Mientras Cuba y Puerto Rico son sometidos a la tutela directa de Estados


Unidos, el resto del Caribe y Centroamérica continental comienzan a vivir más
plenamente las consecuencias políticas de la hegemonía económica y militar
norteamericana. En particular Nicaragua y Santo Domingo pudieron sentirlas.
En Nicaragua el interés de Estados Unidos se vinculaba con la posibilidad de
abrir allí un canal alternativo al de Panamá; en 1907 contribuyeron a expulsar al
dictador liberal Zelaya y desde 1912 una guardia de la legación
norteamericana, constituida por infantes de marina, sirvió de apoyo al
predominio del partido conservador nicaragüense, que en 1916 concedía a
Estados Unidos la autorización necesaria para construir, cuando lo creyera
oportuno, el nuevo canal, a cambio de tres millones de dólares, destinados
sobre todo a pagar las deudas internacionales de Nicaragua. En 1924 se retiró
la guardia de la legación (estadounidense) y estalló la guerra civil, concluida
instalando en el poder a un nuevo presidente conservador, mantenido en él,
ante el hostigamiento de la oposición, por fuerzas militares norteamericanas.

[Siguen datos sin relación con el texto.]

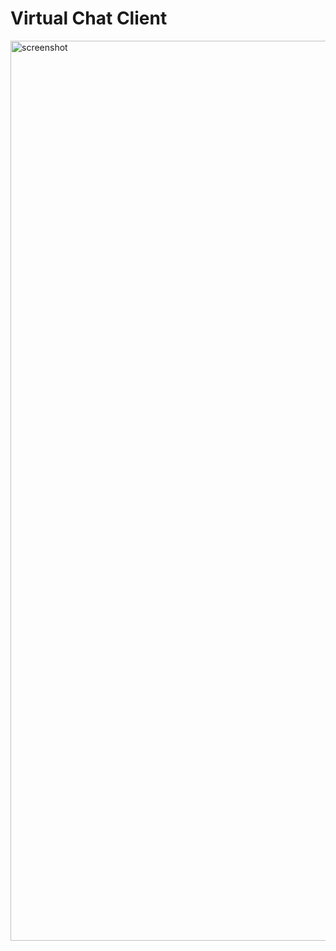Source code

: # Virtual Chat Client

<img width="1440" alt="screenshot" src="https://user-images.githubusercontent.com/29158616/42410163-319a74c4-8220-11e8-862a-89db6ea335bc.png">
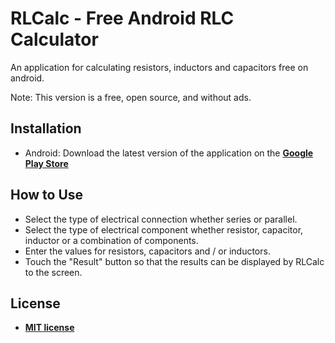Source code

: # RLCalc - Free Android RLC Calculator

An application for calculating resistors, inductors and capacitors free on android.

Note: This version is a free, open source, and without ads.

## Installation

- Android: Download the latest version of the application on the  **[Google Play Store](https://play.google.com/store/apps/details?id=com.ams64.rlcalc)**

## How to Use

- Select the type of electrical connection whether series or parallel.
- Select the type of electrical component whether resistor, capacitor, inductor or a combination of components.
- Enter the values for resistors, capacitors and / or inductors.
- Touch the "Result" button so that the results can be displayed by RLCalc to the screen.

## License

- **[MIT license](http://opensource.org/licenses/mit-license.php)**
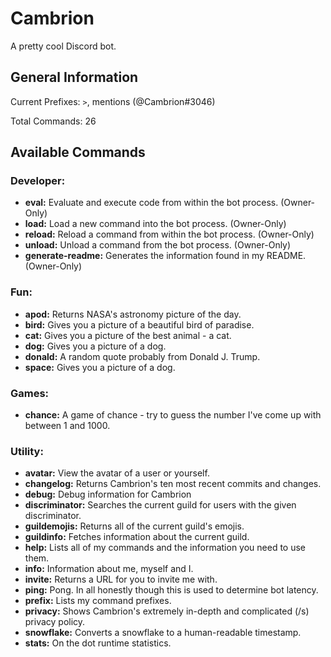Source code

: # Cambrion
A pretty cool Discord bot.

## General Information

Current Prefixes: `>`, mentions (@Cambrion#3046)

Total Commands: 26

## Available Commands

### Developer:

* **eval:** Evaluate and execute code from within the bot process. (Owner-Only)
* **load:** Load a new command into the bot process. (Owner-Only)
* **reload:** Reload a command from within the bot process. (Owner-Only)
* **unload:** Unload a command from the bot process. (Owner-Only)
* **generate-readme:** Generates the information found in my README. (Owner-Only)

### Fun:

* **apod:** Returns NASA's astronomy picture of the day.
* **bird:** Gives you a picture of a beautiful bird of paradise.
* **cat:** Gives you a picture of the best animal - a cat.
* **dog:** Gives you a picture of a dog.
* **donald:** A random quote probably from Donald J. Trump.
* **space:** Gives you a picture of a dog.

### Games:

* **chance:** A game of chance - try to guess the number I've come up with between 1 and 1000.

### Utility:

* **avatar:** View the avatar of a user or yourself.
* **changelog:** Returns Cambrion's ten most recent commits and changes.
* **debug:** Debug information for Cambrion
* **discriminator:** Searches the current guild for users with the given discriminator.
* **guildemojis:** Returns all of the current guild's emojis.
* **guildinfo:** Fetches information about the current guild.
* **help:** Lists all of my commands and the information you need to use them.
* **info:** Information about me, myself and I.
* **invite:** Returns a URL for you to invite me with.
* **ping:** Pong. In all honestly though this is used to determine bot latency.
* **prefix:** Lists my command prefixes.
* **privacy:** Shows Cambrion's extremely in-depth and complicated (/s) privacy policy.
* **snowflake:** Converts a snowflake to a human-readable timestamp.
* **stats:** On the dot runtime statistics.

En esa guerra se hizo célebre un jefe de guerrilleros, el general Sandino, capaz


de jaquear tanto a la guardia nicaragüense como a las tropas de ocupación;
ante su resistencia, y a fin de liquidar el episodio nicaragüense, Estados Unidos
se resignó finalmente a admitir a un presidente liberal en 1928. En 1933
Sandino era asesinado; aun más importante era que la guardia nacional
hubiese sido armada y reorganizada durante la lucha por el ocupante; gracias a
la superioridad militar de ese cuerpo, su comandante, el general Anastasio
Somoza, responsable de ese asesinato, iba a conservar hasta su muerte un
papel dominante en la política nicaragüense, y la hegemonía norteamericana
pudo perpetuarse por ese medio más indirecto y apenas menos escandaloso.